In those days, one of the speakers was Jackie Robinson, a famous athlete and the first black person to play Major League Baseball. After his successful baseball career, he campaigned against racial segregation. This is what he said in his 1952 speech “I believe in the human race” on NPR: “I believe that imperfections are human (…) I do not believe that every person, in every walk of life, can succeed in spite of any handicap. That would be perfection. But I do believe – and with every fiber in me – that what I was able to attain came to be because we put behind us (no matter how slowly) the dogmas of the past: to discover the truth of today; and perhaps find the greatness of tomorrow. I believe in the human race. I believe in the warm heart. I believe in man’s integrity. I believe in the goodness of a free society. And I believe that the society can remain good only as long as we are willing to fight for it – and to fight against whatever imperfections may exist”.

Jackie Robinson believed in the human race. Ask yourself the question now: what do I believe in as a leader? What do I deeply believe in? If you want to inspire your audience, you should adopt a two-dimentional communication approach: focus on what you know, which is the left-brain part of your communication, but focus especially also on what believe – the right-brain part of your message.

To build confidence, inspiring leaders will use the language of belief – not just the language of facts. When challenges are high, your audience is yearning from something to believe in, something that will help them to stay on course. By going deeper and by going beyond the facts of the day, you increase your impact, your inspirational power and the transformational effect of your words.
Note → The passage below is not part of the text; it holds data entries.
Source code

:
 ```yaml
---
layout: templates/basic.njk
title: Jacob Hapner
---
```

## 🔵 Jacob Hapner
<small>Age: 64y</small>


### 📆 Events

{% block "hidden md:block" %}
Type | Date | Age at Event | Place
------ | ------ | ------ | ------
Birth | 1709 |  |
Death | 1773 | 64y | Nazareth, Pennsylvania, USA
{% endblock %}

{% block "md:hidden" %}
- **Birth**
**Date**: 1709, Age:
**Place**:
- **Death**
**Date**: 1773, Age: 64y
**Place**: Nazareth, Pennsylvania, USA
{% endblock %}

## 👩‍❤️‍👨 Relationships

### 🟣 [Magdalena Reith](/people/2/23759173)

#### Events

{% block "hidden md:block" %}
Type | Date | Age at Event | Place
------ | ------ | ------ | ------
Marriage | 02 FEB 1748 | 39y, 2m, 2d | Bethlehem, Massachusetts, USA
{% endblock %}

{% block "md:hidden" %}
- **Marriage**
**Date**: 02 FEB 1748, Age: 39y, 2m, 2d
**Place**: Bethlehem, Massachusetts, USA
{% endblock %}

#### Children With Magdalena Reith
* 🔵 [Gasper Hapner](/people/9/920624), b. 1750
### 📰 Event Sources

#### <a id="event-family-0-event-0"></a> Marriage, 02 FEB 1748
Inspiring leaders know that belief creates vision and strength when times or challenges ahead are tough. When expressing a belief, you make the invisible visible. You make visible what has not yet materialized or what has not yet been accomplished. Think of J.F. Kennedy who said in his Moon speech in 1961 “I believe that this nation should commit itself to achieving the goal, before this decade is out, of landing a man on the moon and returning him safely to the Earth”. And then he continued by explaining the path to do so: “We propose to accelerate the development of the appropriate lunar space craft. We propose to develop alternate liquid and solid fuel boosters, much larger than any now being developed, until certain which is superior. We propose additional funds for other engine development and for unmanned explorations–explorations which are particularly important for one purpose which this nation will never overlook: the survival of the man who first makes this daring flight. But in a very real sense, it will not be one man going to the moon–if we make this judgment affirmatively, it will be an entire nation. For all of us must work to put him there”.